Source texts of formatted documents
___

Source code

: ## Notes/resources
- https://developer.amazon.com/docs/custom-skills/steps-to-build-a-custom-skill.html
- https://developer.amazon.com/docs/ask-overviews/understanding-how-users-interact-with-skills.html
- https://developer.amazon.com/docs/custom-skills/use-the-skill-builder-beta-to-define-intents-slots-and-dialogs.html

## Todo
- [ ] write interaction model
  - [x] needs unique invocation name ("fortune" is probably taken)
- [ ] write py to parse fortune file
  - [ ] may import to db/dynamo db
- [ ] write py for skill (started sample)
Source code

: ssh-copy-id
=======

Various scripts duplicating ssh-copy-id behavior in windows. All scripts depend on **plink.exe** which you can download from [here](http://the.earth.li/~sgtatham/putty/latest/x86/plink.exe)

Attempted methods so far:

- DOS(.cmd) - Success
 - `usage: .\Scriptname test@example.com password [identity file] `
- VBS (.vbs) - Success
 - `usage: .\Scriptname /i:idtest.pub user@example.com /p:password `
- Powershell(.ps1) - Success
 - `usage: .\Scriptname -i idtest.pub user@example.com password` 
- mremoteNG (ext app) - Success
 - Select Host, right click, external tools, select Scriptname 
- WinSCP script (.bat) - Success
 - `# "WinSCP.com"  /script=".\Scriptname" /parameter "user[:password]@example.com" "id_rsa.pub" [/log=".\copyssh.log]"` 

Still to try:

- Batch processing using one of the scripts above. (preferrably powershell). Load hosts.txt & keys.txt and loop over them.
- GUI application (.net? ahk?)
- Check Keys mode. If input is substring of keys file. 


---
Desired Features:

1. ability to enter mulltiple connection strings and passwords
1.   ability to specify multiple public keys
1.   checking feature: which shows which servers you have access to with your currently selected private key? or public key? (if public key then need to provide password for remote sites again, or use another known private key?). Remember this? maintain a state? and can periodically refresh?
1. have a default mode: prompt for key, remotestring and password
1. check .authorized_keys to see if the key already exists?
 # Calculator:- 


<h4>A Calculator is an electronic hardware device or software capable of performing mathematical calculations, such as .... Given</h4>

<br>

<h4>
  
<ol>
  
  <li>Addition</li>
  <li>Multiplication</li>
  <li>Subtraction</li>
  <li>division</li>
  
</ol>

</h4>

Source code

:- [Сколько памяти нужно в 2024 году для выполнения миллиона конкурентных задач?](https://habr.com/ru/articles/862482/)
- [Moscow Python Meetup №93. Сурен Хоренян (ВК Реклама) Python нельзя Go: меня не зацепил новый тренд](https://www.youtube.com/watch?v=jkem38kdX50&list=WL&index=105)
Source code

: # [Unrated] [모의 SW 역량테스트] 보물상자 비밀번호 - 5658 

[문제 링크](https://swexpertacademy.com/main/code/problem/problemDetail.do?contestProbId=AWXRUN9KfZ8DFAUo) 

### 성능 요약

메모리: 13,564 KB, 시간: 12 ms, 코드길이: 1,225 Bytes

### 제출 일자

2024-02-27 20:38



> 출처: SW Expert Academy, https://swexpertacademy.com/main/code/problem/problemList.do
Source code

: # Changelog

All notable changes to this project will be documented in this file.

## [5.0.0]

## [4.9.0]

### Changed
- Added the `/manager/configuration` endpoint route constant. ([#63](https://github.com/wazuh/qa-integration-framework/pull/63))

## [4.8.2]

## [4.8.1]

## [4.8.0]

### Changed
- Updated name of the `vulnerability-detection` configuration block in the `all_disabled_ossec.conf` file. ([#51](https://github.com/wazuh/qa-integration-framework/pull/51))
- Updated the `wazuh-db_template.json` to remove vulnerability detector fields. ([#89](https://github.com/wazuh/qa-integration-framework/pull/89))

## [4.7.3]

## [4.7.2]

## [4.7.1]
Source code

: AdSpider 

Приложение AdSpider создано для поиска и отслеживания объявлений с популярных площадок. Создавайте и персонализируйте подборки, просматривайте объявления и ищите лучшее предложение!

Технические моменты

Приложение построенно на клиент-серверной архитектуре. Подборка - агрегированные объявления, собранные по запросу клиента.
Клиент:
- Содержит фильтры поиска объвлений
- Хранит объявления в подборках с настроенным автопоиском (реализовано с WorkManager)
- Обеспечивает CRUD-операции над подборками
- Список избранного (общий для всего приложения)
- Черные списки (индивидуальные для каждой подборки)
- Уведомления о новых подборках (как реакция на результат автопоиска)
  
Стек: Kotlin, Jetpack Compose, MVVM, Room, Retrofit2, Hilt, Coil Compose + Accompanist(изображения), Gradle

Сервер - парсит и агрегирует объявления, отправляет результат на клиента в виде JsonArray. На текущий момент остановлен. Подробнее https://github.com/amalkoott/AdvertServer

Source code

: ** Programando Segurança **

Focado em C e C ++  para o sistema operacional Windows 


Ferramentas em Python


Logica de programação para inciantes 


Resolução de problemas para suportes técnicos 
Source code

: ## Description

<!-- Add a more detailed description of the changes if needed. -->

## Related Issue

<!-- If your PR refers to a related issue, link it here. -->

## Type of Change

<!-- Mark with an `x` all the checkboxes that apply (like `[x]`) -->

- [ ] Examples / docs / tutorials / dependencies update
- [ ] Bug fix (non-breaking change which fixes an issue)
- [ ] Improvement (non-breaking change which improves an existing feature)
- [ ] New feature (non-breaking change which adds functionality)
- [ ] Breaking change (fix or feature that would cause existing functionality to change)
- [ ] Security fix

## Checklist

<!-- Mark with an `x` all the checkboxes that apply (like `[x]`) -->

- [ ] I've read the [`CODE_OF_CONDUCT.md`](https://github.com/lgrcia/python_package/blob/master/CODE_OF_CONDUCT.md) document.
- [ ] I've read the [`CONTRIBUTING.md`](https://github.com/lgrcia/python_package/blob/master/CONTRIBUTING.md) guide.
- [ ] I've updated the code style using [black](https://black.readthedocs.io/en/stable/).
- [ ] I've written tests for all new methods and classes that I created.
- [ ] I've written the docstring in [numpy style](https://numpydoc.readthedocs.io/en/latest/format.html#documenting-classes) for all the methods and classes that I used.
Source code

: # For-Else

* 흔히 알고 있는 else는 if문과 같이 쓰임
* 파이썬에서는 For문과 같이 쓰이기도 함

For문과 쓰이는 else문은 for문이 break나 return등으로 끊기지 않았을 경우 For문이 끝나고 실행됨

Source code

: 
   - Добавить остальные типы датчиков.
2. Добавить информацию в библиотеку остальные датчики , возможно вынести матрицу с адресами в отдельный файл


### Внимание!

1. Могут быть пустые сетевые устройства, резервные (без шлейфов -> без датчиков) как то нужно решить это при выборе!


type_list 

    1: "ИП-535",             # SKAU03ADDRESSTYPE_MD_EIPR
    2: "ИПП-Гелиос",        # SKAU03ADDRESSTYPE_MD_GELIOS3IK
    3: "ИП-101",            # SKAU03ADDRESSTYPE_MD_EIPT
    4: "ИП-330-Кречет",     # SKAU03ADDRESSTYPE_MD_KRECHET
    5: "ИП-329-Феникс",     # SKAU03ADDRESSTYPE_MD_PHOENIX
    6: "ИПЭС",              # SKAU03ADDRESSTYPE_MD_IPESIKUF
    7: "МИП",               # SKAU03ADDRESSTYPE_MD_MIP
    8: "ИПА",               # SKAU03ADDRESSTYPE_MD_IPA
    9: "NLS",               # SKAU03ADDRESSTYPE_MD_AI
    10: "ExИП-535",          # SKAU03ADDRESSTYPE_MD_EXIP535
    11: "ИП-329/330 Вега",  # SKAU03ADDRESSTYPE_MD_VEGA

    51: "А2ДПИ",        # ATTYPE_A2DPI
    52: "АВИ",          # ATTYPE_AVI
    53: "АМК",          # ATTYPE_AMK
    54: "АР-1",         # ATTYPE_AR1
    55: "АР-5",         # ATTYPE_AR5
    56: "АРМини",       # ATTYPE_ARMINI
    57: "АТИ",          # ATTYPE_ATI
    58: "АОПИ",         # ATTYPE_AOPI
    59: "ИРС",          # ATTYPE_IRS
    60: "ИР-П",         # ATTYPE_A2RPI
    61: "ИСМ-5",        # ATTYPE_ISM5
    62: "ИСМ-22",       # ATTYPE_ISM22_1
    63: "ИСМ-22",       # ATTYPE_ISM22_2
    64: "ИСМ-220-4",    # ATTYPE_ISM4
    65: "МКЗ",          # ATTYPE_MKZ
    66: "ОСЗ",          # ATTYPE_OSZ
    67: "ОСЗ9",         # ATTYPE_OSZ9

___

● **Task details**
Once you find the line with "Resolução de problemas" in the entries above, output it and each line after it up to and including the line with "- [ ] Examples", and nothing else.

● **Task output**
Resolução de problemas para suportes técnicos 
Source code

: ## Description

<!-- Add a more detailed description of the changes if needed. -->

## Related Issue

<!-- If your PR refers to a related issue, link it here. -->

## Type of Change

<!-- Mark with an `x` all the checkboxes that apply (like `[x]`) -->

- [ ] Examples / docs / tutorials / dependencies update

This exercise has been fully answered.